三無主義

 ~ディスパレートな日々~   耶馬英彦

映画「WAR ROOM」

2016年07月21日 | 映画・舞台・コンサート

映画「WAR ROOM」(邦題「祈りのちから」)を観た。
http://www.inori-chikara.jp/

さすがに信仰心の篤いクリスチャンが多い国アメリカの映画だけあって、映画の中でJesusという言葉がやたらに出てくる。強盗までJesus nameという言葉で撃退できるくらいである。
原題の「WAR ROOM」は祈りの部屋のことだ。世界は神と悪魔の戦争であり、悪魔に打ち勝つためには非力な自分が戦うのではなく、祈りによって神の力で悪魔を打倒するのが人間にできる唯一の方法だと、老婆クララは力説する。悪魔とは人のプライドであり、憎悪であり、悪い行ないである。人そのものではない。だから自分に関わるすべての人を愛し、その人のために祈るのだ。
聖書に「汝の敵を愛し、迫害する者のために祈れ」(マタイ伝第5章)「敵を愛し、憎む者に親切にせよ。

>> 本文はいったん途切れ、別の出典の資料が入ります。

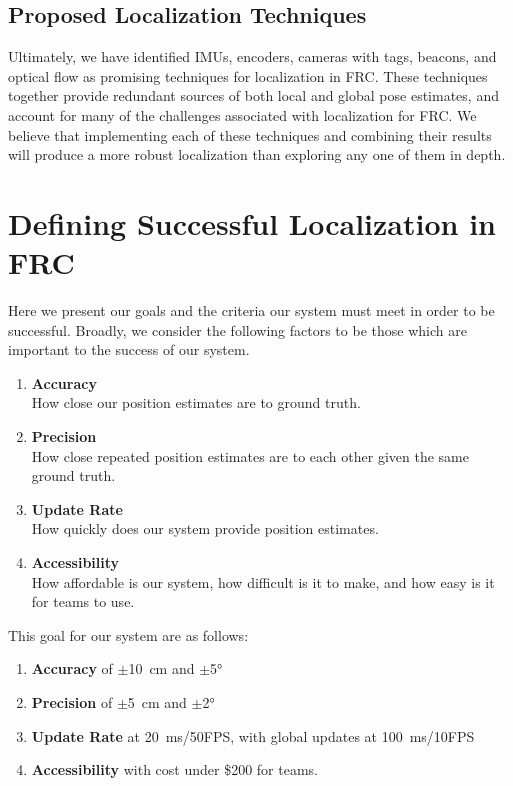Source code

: \documentclass{article}
\begin{document}
  \subsection{Proposed Localization Techniques} \label{section:proposed_techniques}

    Ultimately, we have identified IMUs, encoders, cameras with tags, beacons, and optical flow as promising techniques for localization in FRC. These techniques together provide redundant sources of both local and global pose estimates, and account for many of the challenges associated with localization for FRC. We believe that implementing each of these techniques and combining their results will produce a more robust localization than exploring any one of them in depth.




\section{Defining Successful Localization in FRC} \label{section:defining_success}

  Here we present our goals and the criteria our system must meet in order to be successful. Broadly, we consider the following factors to be those which are important to the success of our system.
  \begin{enumerate}
    \item \textbf{Accuracy}\\ How close our position estimates are to ground truth.
    \item \textbf{Precision}\\ How close repeated position estimates are to each other given the same ground truth.
    \item \textbf{Update Rate}\\ How quickly does our system provide position estimates.
    \item \textbf{Accessibility}\\ How affordable is our system, how difficult is it to make, and how easy is it for teams to use.
  \end{enumerate}

  This goal for our system are as follows:

  \begin{enumerate}
    \item \textbf{Accuracy} of $\pm$\SI{10}{\centi\meter} and $\pm$\ang{5}
    \item \textbf{Precision} of $\pm$\SI{5}{\centi\meter} and $\pm$\ang{2}
    \item \textbf{Update Rate} at \SI{20}{\milli\second}/50FPS, with global updates at \SI{100}{\milli\second}/10FPS
    \item \textbf{Accessibility} with cost under \$200 for teams.
  \end{enumerate}
\end{document}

呪う者を祝福し、辱しめる者のために祈れ」(ルカ伝第6章)と書かれてあるとおりである。

しかし考えてみれば、あえてキリスト教の物語にしなくても、仏教のお経でも十分に役割を果たせただろう。あるいは大正の詩人の詩でもよかったかもしれない。
般若心経には、次の一節がある。
「心無罣礙。無罣礙故。無有恐怖。遠離一切顛倒夢想。究竟涅槃」
罣礙とは難しい言葉だが、人間のプライドであり、愛着であり、執着であり、憎悪であり、一言で言うとこだわりである。それらを捨てれば涅槃(ニルヴァーナ)の境地に至ることができると書かれてある。

中原中也の「山羊の歌」の中の「無題」という詩に次の一節がある。
「かくは悲しく生きん世に、なが心 かたくなにしてあらしめな。われはわが、したしさにはあらんとねがへば なが心、かたくなにしてあらしめな。かたくなにしてあるときは、心に眼(まなこ) 魂に、言葉のはたらきあとを絶つ なごやかにしてあらんとき、人みなは生(あ)れしながらの うまし夢、またそがことわり分ち得ん」
「頑なの心は、理解に欠けて、なすべきをしらず、ただ利に走り、意気消沈して、怒りやすく、人に嫌はれて、自らも悲しい。されば人よ、つねにまづ従はんとせよ。従ひて、迎へられんとには非ず、従ふことのみ学びとなるべく、学びて 汝が品格を高め、そが働きの裕(ゆた)かとならんため!」

いずれも、自分自身の凝り固まった心をほぐしていけば、周囲の心もほぐれていき、心を通い合わせることができる、それは本当に幸せなことだというテーマだ。簡単だが奥が深い。
とても感動的ないい映画だった。